J.Crew Group, Inc. shows signs of recovering from the coronavirus (COVID-19) shutdown, announcing the reopening of more of its stores that were closed for much of April and May.
The clothing retailer said it is reopening 171 stores, bringing the total number of reopened locations to 315. That accounts for 64 percent of its total store fleet. After carrying out a test reopening of seven stores at the end of April, the company began a phased reopening of its nearly 500 U.S. stores in May.
“The company is taking a careful and deliberate approach to its store re-openings to ensure full implementation of appropriate safety protocols in line with CDC guidelines and government regulations to protect its customers, associates, and local communities,” J.Crew said in a press release.
As it reopens stores, the company is also bringing back most of its employees who were furloughed during the shutdown. Because its online business grew while stores were closed, the company is hiring approximately 400 people at its Lynchburg, Va., distribution center.
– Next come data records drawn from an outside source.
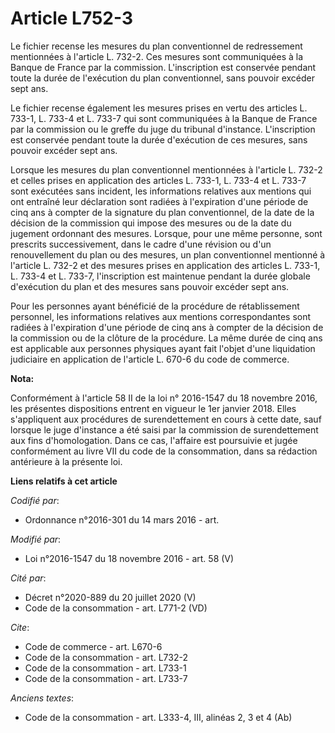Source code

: # Article L752-3

Le fichier recense les mesures du plan conventionnel de redressement mentionnées à l'article L. 732-2. Ces mesures sont
communiquées à la Banque de France par la commission. L'inscription est conservée pendant toute la durée de l'exécution du
plan conventionnel, sans pouvoir excéder sept ans. 

Le fichier recense également les mesures prises en vertu des articles L. 733-1, L. 733-4 et L. 733-7 qui sont communiquées à
la Banque de France par la commission ou le greffe du juge du tribunal d'instance. L'inscription est conservée pendant toute
la durée d'exécution de ces mesures, sans pouvoir excéder sept ans. 

Lorsque les mesures du plan conventionnel mentionnées à l'article L. 732-2 et celles prises en application des articles L.
733-1, L. 733-4 et L. 733-7 sont exécutées sans incident, les informations relatives aux mentions qui ont entraîné leur
déclaration sont radiées à l'expiration d'une période de cinq ans à compter de la signature du plan conventionnel, de la date
de la décision de la commission qui impose des mesures ou de la date du jugement ordonnant des mesures. Lorsque, pour une
même personne, sont prescrits successivement, dans le cadre d'une révision ou d'un renouvellement du plan ou des mesures, un
plan conventionnel mentionné à l'article L. 732-2 et des mesures prises en application des articles L. 733-1, L. 733-4 et L.
733-7, l'inscription est maintenue pendant la durée globale d'exécution du plan et des mesures sans pouvoir excéder sept
ans. 

Pour les personnes ayant bénéficié de la procédure de rétablissement personnel, les informations relatives aux mentions
correspondantes sont radiées à l'expiration d'une période de cinq ans à compter de la décision de la commission ou de la
clôture de la procédure. La même durée de cinq ans est applicable aux personnes physiques ayant fait l'objet d'une
liquidation judiciaire en application de l'article L. 670-6 du code de commerce.

**Nota:**

Conformément à l'article 58 II de la loi n° 2016-1547 du 18 novembre 2016, les présentes dispositions entrent en vigueur le
1er janvier 2018. Elles s'appliquent aux procédures de surendettement en cours à cette date, sauf lorsque le juge d'instance
a été saisi par la commission de surendettement aux fins d'homologation. Dans ce cas, l'affaire est poursuivie et jugée
conformément au livre VII du code de la consommation, dans sa rédaction antérieure à la présente loi.

**Liens relatifs à cet article**

_Codifié par_:

  - Ordonnance n°2016-301 du 14 mars 2016 - art.

_Modifié par_:

  - Loi n°2016-1547 du 18 novembre 2016 - art. 58 (V)

_Cité par_:

  - Décret n°2020-889 du 20 juillet 2020 (V)
  - Code de la consommation - art. L771-2 (VD)

_Cite_:

  - Code de commerce - art. L670-6
  - Code de la consommation - art. L732-2
  - Code de la consommation - art. L733-1
  - Code de la consommation - art. L733-7

_Anciens textes_:

  - Code de la consommation - art. L333-4, III, alinéas 2, 3 et 4  (Ab)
J.Crew joins other national retailers that have taken steps in recent days to return to some sense of normalcy. Macy’s began reopening stores in early May, starting with markets that had been spared the worst events of the pandemic. It opened most California stores late last week.
Macy’s has expressed cautious optimism that consumer behavior is on a track that could return to normal over time, but it warned investors that it could lose $1 billion during its first quarter.
Also last week, Best Buy took a step toward returning to normal when it lifted its policy of requiring an appointment to shop in its stores. Shoppers don’t need to make an appointment at most stores, but they may be delayed in entering to keep capacity at reduced levels.
Best Buy is among a handful of brick-and-mortar retailers that continued to see fairly strong online sales during the time its stores were closed. An analysis by Forbes shows that the retailer’s sales were 70 percent of its average through April -- with Nordstrom, Gap, and Kohl’s holding on to more than 50 percent of normal sales.
A survey of consumers by Coresight Research at the end of May also offered a glimmer of hope for struggling retailers. It found nearly half said they expect to return to their normal spending habits by the end of the year.